Distinguishing themselves from other collectives, this group of musicians has no aversion to genre hopping; while most of their output sticks with the generalized pop format, one might argue that the various members have released the best Brit-pop (Mass Romantic), chamber-pop (Streethawk: A Seduction) and retro-pop (Lycanthropy) of 2001.

In Lycanthropy, The Battles have constructed an album of joyous '70s pop, infused with a melodic sensibility straight out of the '60s. While the album is unabashedly retro, the band fuses the styles of the time into a musical conglomerate that remains individual in its own eccentricities. Quirky Soft Boys-style vocals meander through sun-drenched, psychedelia, juxtaposed with guitar-chiming Big Star aesthetics.

Lycanthropy is an album in the truest sense of the word. Songs fall on each other with almost brash consistency. The band emerges not as a modern group tossing around a bunch of retro cliches, but rather as a band with a characteristic sound that comes together in succinct conformity.

The album's only major low point can be found in "John Merrick", named for the infamous Elephant Man, and in the following song, "Saudi Arabia", in which the band dawdles along like Robyn Hitchcock singing songs from Ziggy Stardust. They seem to be making conscious stabs at something epic, but the vocals fall painfully short of the flourishing melody they overlay. The album is drawn out of these doldrums on "Wayward Sons", in which the band gets back to the fervent pop that makes Lycanthropy a notable release.

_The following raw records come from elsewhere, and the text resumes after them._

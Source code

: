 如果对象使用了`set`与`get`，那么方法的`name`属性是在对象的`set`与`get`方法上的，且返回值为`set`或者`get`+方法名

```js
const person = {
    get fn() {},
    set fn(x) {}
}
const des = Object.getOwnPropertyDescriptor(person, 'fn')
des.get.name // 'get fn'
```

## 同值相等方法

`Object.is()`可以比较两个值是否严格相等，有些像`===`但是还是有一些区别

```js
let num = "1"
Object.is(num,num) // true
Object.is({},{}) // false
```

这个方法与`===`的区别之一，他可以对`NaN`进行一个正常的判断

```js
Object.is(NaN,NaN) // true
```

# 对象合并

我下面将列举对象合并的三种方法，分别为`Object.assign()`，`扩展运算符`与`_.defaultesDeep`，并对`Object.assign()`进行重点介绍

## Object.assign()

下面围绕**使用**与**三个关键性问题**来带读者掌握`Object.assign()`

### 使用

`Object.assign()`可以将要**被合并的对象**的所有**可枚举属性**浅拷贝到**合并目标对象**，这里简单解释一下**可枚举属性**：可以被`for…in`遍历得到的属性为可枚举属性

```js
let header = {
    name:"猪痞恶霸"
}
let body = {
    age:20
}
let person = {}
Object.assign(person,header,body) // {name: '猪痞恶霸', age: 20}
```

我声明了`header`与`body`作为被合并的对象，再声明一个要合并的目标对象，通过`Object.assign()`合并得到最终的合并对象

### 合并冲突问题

With Matador's re-release of the Soft Boys' classic Underwater Moonlight and their subsequent reunion tour, along with the ongoing re-evaluation of the relevancy of Todd Rundgren and Jonathan Richman, the early '70s seem to be back in a major way. For perhaps the first time since 1975, this grand psychedelic pop style is overtaking the latter-day punk movement as the most talked-about musical milieu. While this is only of concern to the musically obsessed -- myself included -- it provides Lycanthropy with an interesting context.